TEMPO.CO, Jakarta - Berbeda dari sebagian ilmuwan dunia lainnya, ilmuwan vaksin ternama asal Australia Nikolai Petrovsky menyebutkan bahwa virus corona Covid-19 kemungkinan dibuat di laboratorium. Dasar yang digunakannya adalah kemampuan beradaptasi hampir sempurna si virus dengan reseptor pada sel manusia.
Petrovski merujuk kepada penelitian tim di Flinders University di Adelaide dan Latrobe University di Melbourne yang mempelajari seberapa baik SARS-CoV-2, virus yang menyebabkan Covid-19, menginfeksi hewan yang berbeda. Petrovsky berharap menemukan hewan yang paling rentan terhadap virus itu, seperti kelelawar.
Tapi tim mendapati virus lebih ganas pada sel manusia daripada sel hewan. "Strain baru virus corona, yang disebut SARS-CoV-2, sepenuhnya dioptimalkan sejak hari pertama tanpa perlu berevolusi seperti virus lain," ujar dia menjelaskan kenapa virus itu bisa menginfeksi lebih dari lima juta orang, demikian dikutip laman New York Post, Rabu, 27 Mei 2020.
Virus mengikat dirinya pada molekul reseptor ACE2 dalam sel paru-paru menggunakan lonjakan protein. Semakin kencang ia melekat, semakin kecil kemungkinan untuk dihanyutkan dan semakin parah penyakit yang ditimbulkannya menjadi inang. "Ini adalah adaptasi manusia yang hampir sempurna," kata Petrovsky.
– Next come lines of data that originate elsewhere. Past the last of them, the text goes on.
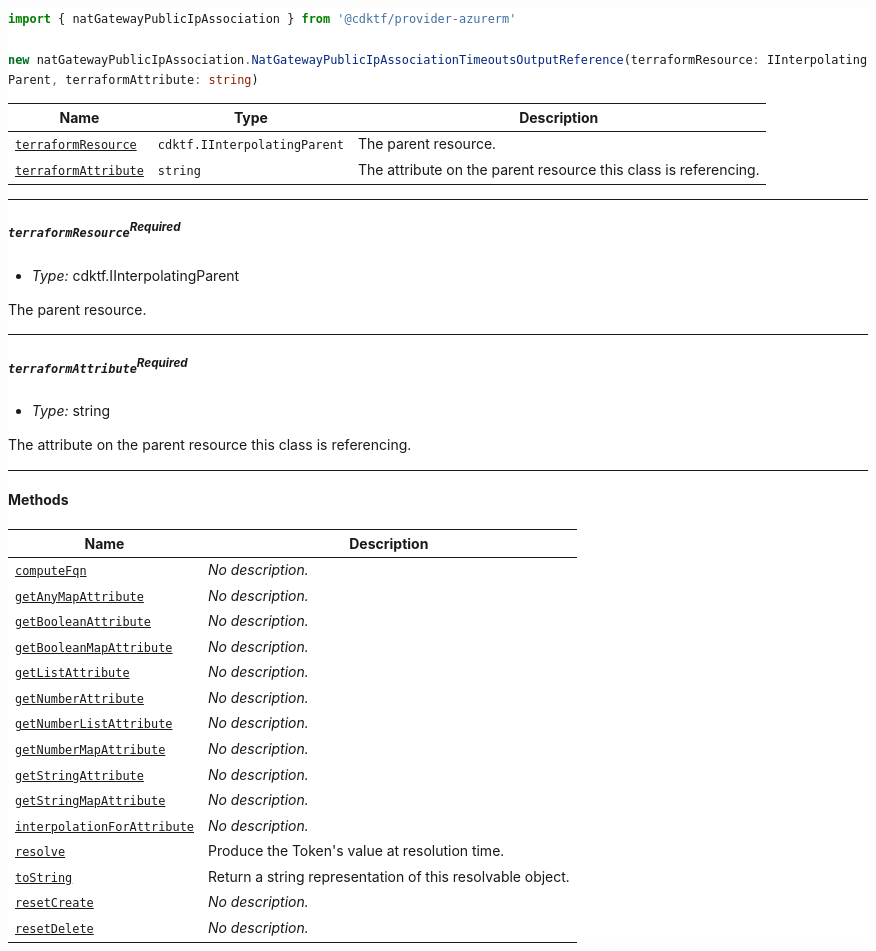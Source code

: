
 ```typescript
import { natGatewayPublicIpAssociation } from '@cdktf/provider-azurerm'

new natGatewayPublicIpAssociation.NatGatewayPublicIpAssociationTimeoutsOutputReference(terraformResource: IInterpolatingParent, terraformAttribute: string)
```

| **Name** | **Type** | **Description** |
| --- | --- | --- |
| <code><a href="#@cdktf/provider-azurerm.natGatewayPublicIpAssociation.NatGatewayPublicIpAssociationTimeoutsOutputReference.Initializer.parameter.terraformResource">terraformResource</a></code> | <code>cdktf.IInterpolatingParent</code> | The parent resource. |
| <code><a href="#@cdktf/provider-azurerm.natGatewayPublicIpAssociation.NatGatewayPublicIpAssociationTimeoutsOutputReference.Initializer.parameter.terraformAttribute">terraformAttribute</a></code> | <code>string</code> | The attribute on the parent resource this class is referencing. |

---

##### `terraformResource`<sup>Required</sup> <a name="terraformResource" id="@cdktf/provider-azurerm.natGatewayPublicIpAssociation.NatGatewayPublicIpAssociationTimeoutsOutputReference.Initializer.parameter.terraformResource"></a>

- *Type:* cdktf.IInterpolatingParent

The parent resource.

---

##### `terraformAttribute`<sup>Required</sup> <a name="terraformAttribute" id="@cdktf/provider-azurerm.natGatewayPublicIpAssociation.NatGatewayPublicIpAssociationTimeoutsOutputReference.Initializer.parameter.terraformAttribute"></a>

- *Type:* string

The attribute on the parent resource this class is referencing.

---

#### Methods <a name="Methods" id="Methods"></a>

| **Name** | **Description** |
| --- | --- |
| <code><a href="#@cdktf/provider-azurerm.natGatewayPublicIpAssociation.NatGatewayPublicIpAssociationTimeoutsOutputReference.computeFqn">computeFqn</a></code> | *No description.* |
| <code><a href="#@cdktf/provider-azurerm.natGatewayPublicIpAssociation.NatGatewayPublicIpAssociationTimeoutsOutputReference.getAnyMapAttribute">getAnyMapAttribute</a></code> | *No description.* |
| <code><a href="#@cdktf/provider-azurerm.natGatewayPublicIpAssociation.NatGatewayPublicIpAssociationTimeoutsOutputReference.getBooleanAttribute">getBooleanAttribute</a></code> | *No description.* |
| <code><a href="#@cdktf/provider-azurerm.natGatewayPublicIpAssociation.NatGatewayPublicIpAssociationTimeoutsOutputReference.getBooleanMapAttribute">getBooleanMapAttribute</a></code> | *No description.* |
| <code><a href="#@cdktf/provider-azurerm.natGatewayPublicIpAssociation.NatGatewayPublicIpAssociationTimeoutsOutputReference.getListAttribute">getListAttribute</a></code> | *No description.* |
| <code><a href="#@cdktf/provider-azurerm.natGatewayPublicIpAssociation.NatGatewayPublicIpAssociationTimeoutsOutputReference.getNumberAttribute">getNumberAttribute</a></code> | *No description.* |
| <code><a href="#@cdktf/provider-azurerm.natGatewayPublicIpAssociation.NatGatewayPublicIpAssociationTimeoutsOutputReference.getNumberListAttribute">getNumberListAttribute</a></code> | *No description.* |
| <code><a href="#@cdktf/provider-azurerm.natGatewayPublicIpAssociation.NatGatewayPublicIpAssociationTimeoutsOutputReference.getNumberMapAttribute">getNumberMapAttribute</a></code> | *No description.* |
| <code><a href="#@cdktf/provider-azurerm.natGatewayPublicIpAssociation.NatGatewayPublicIpAssociationTimeoutsOutputReference.getStringAttribute">getStringAttribute</a></code> | *No description.* |
| <code><a href="#@cdktf/provider-azurerm.natGatewayPublicIpAssociation.NatGatewayPublicIpAssociationTimeoutsOutputReference.getStringMapAttribute">getStringMapAttribute</a></code> | *No description.* |
| <code><a href="#@cdktf/provider-azurerm.natGatewayPublicIpAssociation.NatGatewayPublicIpAssociationTimeoutsOutputReference.interpolationForAttribute">interpolationForAttribute</a></code> | *No description.* |
| <code><a href="#@cdktf/provider-azurerm.natGatewayPublicIpAssociation.NatGatewayPublicIpAssociationTimeoutsOutputReference.resolve">resolve</a></code> | Produce the Token's value at resolution time. |
| <code><a href="#@cdktf/provider-azurerm.natGatewayPublicIpAssociation.NatGatewayPublicIpAssociationTimeoutsOutputReference.toString">toString</a></code> | Return a string representation of this resolvable object. |
| <code><a href="#@cdktf/provider-azurerm.natGatewayPublicIpAssociation.NatGatewayPublicIpAssociationTimeoutsOutputReference.resetCreate">resetCreate</a></code> | *No description.* |
| <code><a href="#@cdktf/provider-azurerm.natGatewayPublicIpAssociation.NatGatewayPublicIpAssociationTimeoutsOutputReference.resetDelete">resetDelete</a></code> | *No description.* |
Atas dasar itu Petrovsky menyebut kemungkinan SARS-CoV-2 diciptakan oleh peristiwa rekombinasi yang terjadi secara tidak sengaja atau sadar di laboratorium yang menangani virus corona. "Virus baru kemudian secara tidak sengaja dilepaskan ke dalam populasi manusia setempat," katanya.
Pernyataan itu jelas merujuk kepada Institut Virologi Wuhan, institut di kota asal epidemi Covid-19, yang telah sejak awal terjerat konflik soal asal usul virus corona jenis baru tersebut. Di antara yang mencurigai virus berasal dari laboratorium adalah pemerintahan Presiden Amerika Serikat Donald Trump. Namun sejauh ini belum ada bukti untuk tuduhan tersebut.
Sejumlah penelitian terhadap genetika virus corona Covid-19 justru menguatkan adanya lompatan penyakit dari hewan (zoonosis), seperti halnya yang terjadi dalam wabah SARS, MERS, Ebola, dan Nipah. Yang terbaru adalah yang dilakukan tim Shi Weifeng, profesor di Shandong First Medical University.
Mereka menganalisis galur yang relatif dekat dari virus itu, yang didenotasikan sebagai RmYN02, asal kelelawar. Galur virus itu ternyata berbagi kesamaan identitas genetik hingga 97,1 persen dengan SARS-CoV-2, virus penyebab Covid-19.
Shi dan timnya menyediakan bukti kuat bahwa peristiwa penyisipan asam amino ganda dalam genetik virus corona Covid-19, yang semula dicurigai hasil manipulasi di laboratorium, bisa terjadi alami selama evolusi virus corona.
Temuan itu, bersama galur virus corona yang pernah diteliti dari trenggiling, menunjukkan kalau karakteristik genetik dari virus corona penyebab Covid-19 ada di alam. Pada Februari lalu, perbandingan dengan galur virus corona lainnya dari kelelawar juga menunjukkan kemiripan sampai 96 persen.
NEW YORK POST | DAILY MAIL
KOREKSI:
Artikel ini telah diubah pada Jumat 29 Mei 2020, pukul 09.39 wib. Ke dalamnya telah ditambahkan konteks yang lebih luas terkait penelitian tentang asal usul virus corona Covid-19, dan karenanya mengubah pula judul artikel.